Microeconomic Principles II is one bitch of a subject. The lecturer's ridiculous; I go into every lecture knowing that I will not understand any of the things I will be hearing for the next hour, and emerge even more baffled and depressed than before. Attempting the questions is about as fruitful as trying to transfer water with a hula hoop. The classes help, I must say, but the people around me who pretend to know everything don't. At this rate, going into the exam hall come May will be nothing short of suicidal.
But I will print out the worked examples (all 140 of them in their full glory) in December, and I sure as hell will memorise every single one of them and be able to regurgitate the solutions at a snap. Watch me.
I may be stuck in a moment, but there'll be nothing they can throw at me that I hadn't already seen.
I skipped football yesterday because I was just too tired to run after a ball, and they notched the first win of the season in my absence, and in emphatic fashion at that, 5-1. Just bloody brilliant.
And I won't even bother talking about THE THING, on account of my having talked so much about it already. You don't always reap what you sow.
Fern told me today not to worry, that she had faith in my ability, whether academic, sporting or romantic. What utter and complete crap. You don't even know me, honey, you don't know what I do, what I'm like, who I'm after, how I do things. That wouldn't even qualify as scant consolation.
You may be taking pity on, and feeling sorry for, me as you read this. Don't. I hate that.
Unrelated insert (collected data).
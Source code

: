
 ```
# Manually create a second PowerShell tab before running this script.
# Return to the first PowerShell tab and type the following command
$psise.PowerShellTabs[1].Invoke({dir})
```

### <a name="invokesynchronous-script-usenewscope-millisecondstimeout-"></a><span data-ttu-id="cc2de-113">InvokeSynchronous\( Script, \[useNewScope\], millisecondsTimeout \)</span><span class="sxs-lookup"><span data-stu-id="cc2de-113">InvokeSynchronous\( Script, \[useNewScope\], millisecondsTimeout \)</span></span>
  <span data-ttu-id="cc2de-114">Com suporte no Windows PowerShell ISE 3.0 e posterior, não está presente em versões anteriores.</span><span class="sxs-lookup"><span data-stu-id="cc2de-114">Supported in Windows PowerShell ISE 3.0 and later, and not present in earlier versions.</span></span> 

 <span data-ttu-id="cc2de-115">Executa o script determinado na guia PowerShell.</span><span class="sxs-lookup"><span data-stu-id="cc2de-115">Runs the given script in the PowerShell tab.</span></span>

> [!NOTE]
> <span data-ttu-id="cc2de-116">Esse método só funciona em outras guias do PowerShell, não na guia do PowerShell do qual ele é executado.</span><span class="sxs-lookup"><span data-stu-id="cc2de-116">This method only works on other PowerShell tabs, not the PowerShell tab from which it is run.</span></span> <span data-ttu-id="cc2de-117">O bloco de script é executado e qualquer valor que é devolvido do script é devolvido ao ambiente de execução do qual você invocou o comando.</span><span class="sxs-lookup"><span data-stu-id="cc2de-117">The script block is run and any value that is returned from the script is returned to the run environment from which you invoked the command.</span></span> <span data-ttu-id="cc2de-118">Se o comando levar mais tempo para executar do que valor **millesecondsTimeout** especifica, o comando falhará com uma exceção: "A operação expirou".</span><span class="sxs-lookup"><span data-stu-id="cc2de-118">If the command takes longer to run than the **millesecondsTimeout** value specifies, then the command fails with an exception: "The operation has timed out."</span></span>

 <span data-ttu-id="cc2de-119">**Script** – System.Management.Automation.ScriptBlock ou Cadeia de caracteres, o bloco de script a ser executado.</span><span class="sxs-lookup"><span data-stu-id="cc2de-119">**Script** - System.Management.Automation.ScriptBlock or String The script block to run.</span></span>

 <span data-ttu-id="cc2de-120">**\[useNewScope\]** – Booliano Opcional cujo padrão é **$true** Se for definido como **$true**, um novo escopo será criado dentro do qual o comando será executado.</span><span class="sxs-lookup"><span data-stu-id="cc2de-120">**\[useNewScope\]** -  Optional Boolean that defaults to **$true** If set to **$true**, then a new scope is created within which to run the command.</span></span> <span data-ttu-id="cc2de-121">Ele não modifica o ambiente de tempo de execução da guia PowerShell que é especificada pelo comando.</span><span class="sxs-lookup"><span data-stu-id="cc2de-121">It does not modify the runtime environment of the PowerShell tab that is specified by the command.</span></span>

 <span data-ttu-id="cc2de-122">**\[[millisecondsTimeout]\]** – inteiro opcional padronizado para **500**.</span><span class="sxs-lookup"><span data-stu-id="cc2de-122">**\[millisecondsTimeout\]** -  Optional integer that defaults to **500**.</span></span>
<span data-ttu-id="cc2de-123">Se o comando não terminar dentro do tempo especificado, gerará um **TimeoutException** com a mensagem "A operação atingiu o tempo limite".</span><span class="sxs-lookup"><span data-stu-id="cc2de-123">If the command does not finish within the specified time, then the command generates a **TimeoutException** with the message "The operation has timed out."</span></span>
And don't tag about this entry.
* Just FYI, when the Money Supply falls, it means that Money Demand exceeds Money Supply, so Money Demand is too high and Bond Demand is too low. This will cause the price of bonds to fall, and through the inverse relationship between the price of bonds and the interest rate, the interest rate will rise.
Also, the fall in the Money Supply is likely to be a result of Open Market Operations by the Central Bank, who sell bonds to the public and reduce the amount of money in the economy. This subsequent flooding of bonds on the market means that Bond Supply exceeds Bond Demand, so again Bond Demand is too low and so on and so forth. I am that damn good.